Hoy hay estadounidenses que ven a Cinépolis como un restaurante con cine o como un cine con restaurante. Algunos sólo van para comer una hamburguesa; otros van a ver las transmisiones de los partido de la NFL en pantalla cinematográfica o bien para tomarse unos tragos con los amigos en el bar. De hecho entre el 30% y el 40% del consumo de alimentos y bebidas en los complejos de Cinépolis en aquel país corresponde a alcohol, porcentaje que en el resto de Latinoamérica apenas llega al 3%.

En cuanto a los alimentos, el reto ha sido “tropicalizarlos”, comenta el director de operaciones. Lo que venden en México no es lo mismo que en Centroamérica, ni mucho menos en Brasil o en la India, donde el 90% de la población es vegetariana.
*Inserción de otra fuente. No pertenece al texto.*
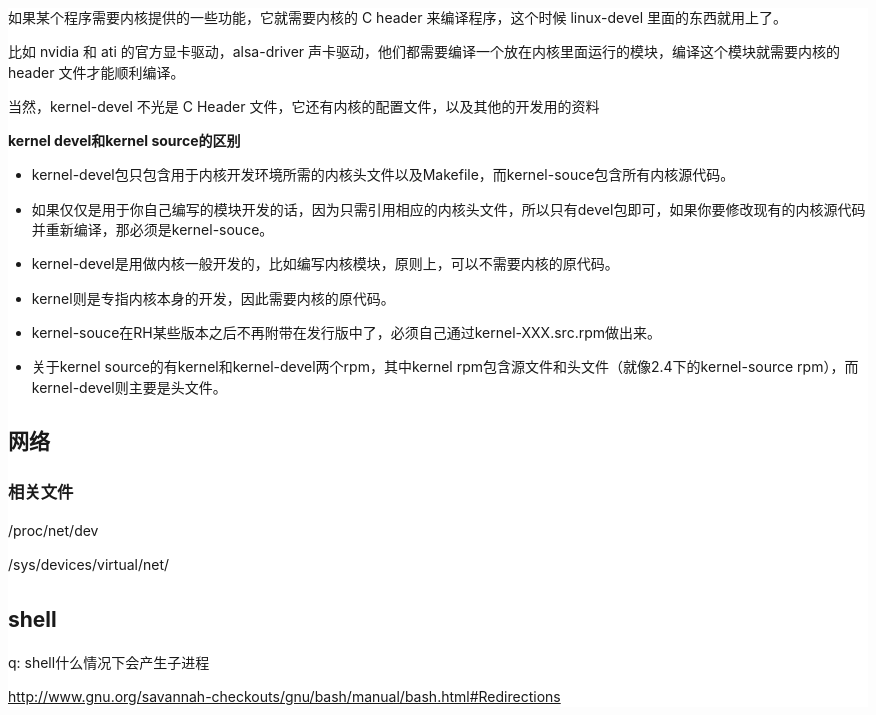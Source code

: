 如果某个程序需要内核提供的一些功能，它就需要内核的 C header 来编译程序，这个时候 linux-devel 里面的东西就用上了。

比如 nvidia 和 ati 的官方显卡驱动，alsa-driver 声卡驱动，他们都需要编译一个放在内核里面运行的模块，编译这个模块就需要内核的 header 文件才能顺利编译。

当然，kernel-devel 不光是 C Header 文件，它还有内核的配置文件，以及其他的开发用的资料  

**kernel devel和kernel source的区别**

- kernel-devel包只包含用于内核开发环境所需的内核头文件以及Makefile，而kernel-souce包含所有内核源代码。

- 如果仅仅是用于你自己编写的模块开发的话，因为只需引用相应的内核头文件，所以只有devel包即可，如果你要修改现有的内核源代码并重新编译，那必须是kernel-souce。

- kernel-devel是用做内核一般开发的，比如编写内核模块，原则上，可以不需要内核的原代码。

- kernel则是专指内核本身的开发，因此需要内核的原代码。
- kernel-souce在RH某些版本之后不再附带在发行版中了，必须自己通过kernel-XXX.src.rpm做出来。

- 关于kernel source的有kernel和kernel-devel两个rpm，其中kernel rpm包含源文件和头文件（就像2.4下的kernel-source rpm），而kernel-devel则主要是头文件。

## 网络

### 相关文件

/proc/net/dev

/sys/devices/virtual/net/

## shell

q: shell什么情况下会产生子进程



http://www.gnu.org/savannah-checkouts/gnu/bash/manual/bash.html#Redirections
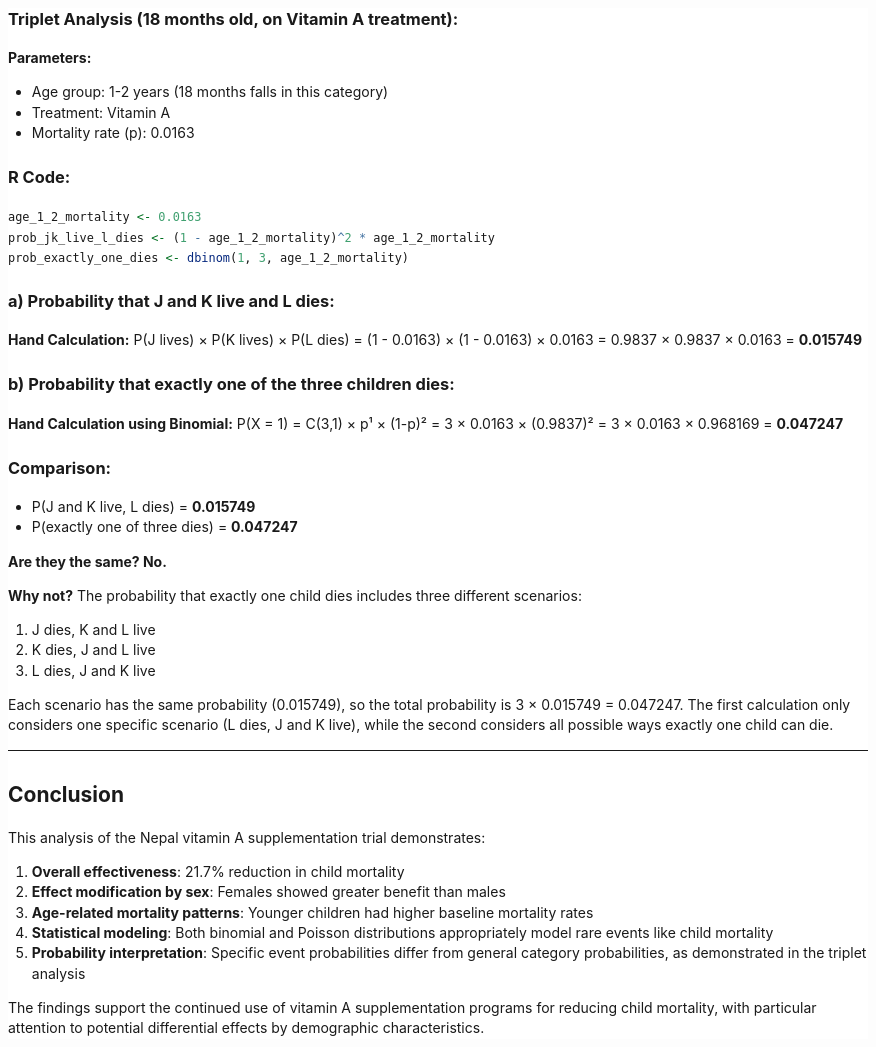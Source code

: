 ### Triplet Analysis (18 months old, on Vitamin A treatment):

**Parameters:**
- Age group: 1-2 years (18 months falls in this category)
- Treatment: Vitamin A
- Mortality rate (p): 0.0163

### R Code:
```r
age_1_2_mortality <- 0.0163
prob_jk_live_l_dies <- (1 - age_1_2_mortality)^2 * age_1_2_mortality
prob_exactly_one_dies <- dbinom(1, 3, age_1_2_mortality)
```

### a) Probability that J and K live and L dies:

**Hand Calculation:**
P(J lives) × P(K lives) × P(L dies) = (1 - 0.0163) × (1 - 0.0163) × 0.0163
= 0.9837 × 0.9837 × 0.0163 = **0.015749**

### b) Probability that exactly one of the three children dies:

**Hand Calculation using Binomial:**
P(X = 1) = C(3,1) × p¹ × (1-p)² = 3 × 0.0163 × (0.9837)²
= 3 × 0.0163 × 0.968169 = **0.047247**

### Comparison:
- P(J and K live, L dies) = **0.015749**
- P(exactly one of three dies) = **0.047247**

**Are they the same? No.**

**Why not?** The probability that exactly one child dies includes three different scenarios:
1. J dies, K and L live
2. K dies, J and L live  
3. L dies, J and K live

Each scenario has the same probability (0.015749), so the total probability is 3 × 0.015749 = 0.047247. The first calculation only considers one specific scenario (L dies, J and K live), while the second considers all possible ways exactly one child can die.

---

## Conclusion

This analysis of the Nepal vitamin A supplementation trial demonstrates:

1. **Overall effectiveness**: 21.7% reduction in child mortality
2. **Effect modification by sex**: Females showed greater benefit than males
3. **Age-related mortality patterns**: Younger children had higher baseline mortality rates
4. **Statistical modeling**: Both binomial and Poisson distributions appropriately model rare events like child mortality
5. **Probability interpretation**: Specific event probabilities differ from general category probabilities, as demonstrated in the triplet analysis

The findings support the continued use of vitamin A supplementation programs for reducing child mortality, with particular attention to potential differential effects by demographic characteristics.
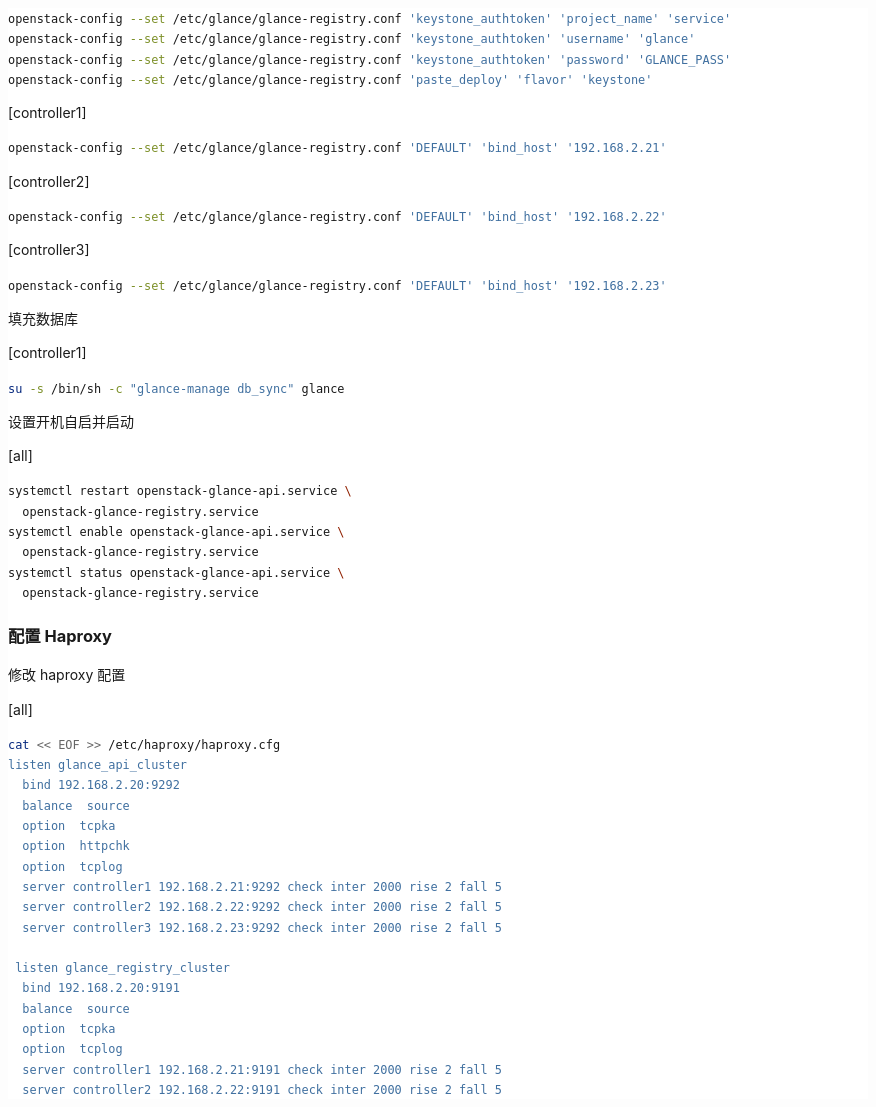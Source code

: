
 ```bash
openstack-config --set /etc/glance/glance-registry.conf 'keystone_authtoken' 'project_name' 'service'
openstack-config --set /etc/glance/glance-registry.conf 'keystone_authtoken' 'username' 'glance'
openstack-config --set /etc/glance/glance-registry.conf 'keystone_authtoken' 'password' 'GLANCE_PASS'
openstack-config --set /etc/glance/glance-registry.conf 'paste_deploy' 'flavor' 'keystone'
```

\[controller1]

```bash
openstack-config --set /etc/glance/glance-registry.conf 'DEFAULT' 'bind_host' '192.168.2.21'
```

\[controller2]

```bash
openstack-config --set /etc/glance/glance-registry.conf 'DEFAULT' 'bind_host' '192.168.2.22'
```

\[controller3]

```bash
openstack-config --set /etc/glance/glance-registry.conf 'DEFAULT' 'bind_host' '192.168.2.23'
```

填充数据库

\[controller1]

```bash
su -s /bin/sh -c "glance-manage db_sync" glance
```

设置开机自启并启动

\[all]

```bash
systemctl restart openstack-glance-api.service \
  openstack-glance-registry.service
systemctl enable openstack-glance-api.service \
  openstack-glance-registry.service
systemctl status openstack-glance-api.service \
  openstack-glance-registry.service
```

### 配置 Haproxy

修改 haproxy 配置

\[all]

```bash
cat << EOF >> /etc/haproxy/haproxy.cfg
listen glance_api_cluster
  bind 192.168.2.20:9292
  balance  source
  option  tcpka
  option  httpchk
  option  tcplog
  server controller1 192.168.2.21:9292 check inter 2000 rise 2 fall 5
  server controller2 192.168.2.22:9292 check inter 2000 rise 2 fall 5
  server controller3 192.168.2.23:9292 check inter 2000 rise 2 fall 5

 listen glance_registry_cluster
  bind 192.168.2.20:9191
  balance  source
  option  tcpka
  option  tcplog
  server controller1 192.168.2.21:9191 check inter 2000 rise 2 fall 5
  server controller2 192.168.2.22:9191 check inter 2000 rise 2 fall 5
```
El otro desafío de la cadena este año es de carácter técnico. Para octubre el distribuidor que quiera proyectar en alguna de sus salas deberá hacerlo en formato digital. Esto permitirá proyectar un mismo archivo en varias salas, al toque de un mouse. Como cada copia en celuloide cuesta US$ 1.000, las posibilidades de ahorro son enormes. En Cinépolis estiman que, junto con los distribuidores de todo el mundo, se ahorrarán cerca US$ 2.500 millones en copias que cada año se van a la basura, con un riesgo ambiental enorme dada la cantidad de químicos inflamables que contienen.

Los espectadores también ganarán en calidad de reproducción. Sin duda un lujo más en este intento por revivir aquella frase acuñada por un locutor mexicano: “el cine, se ve mejor en el cine”.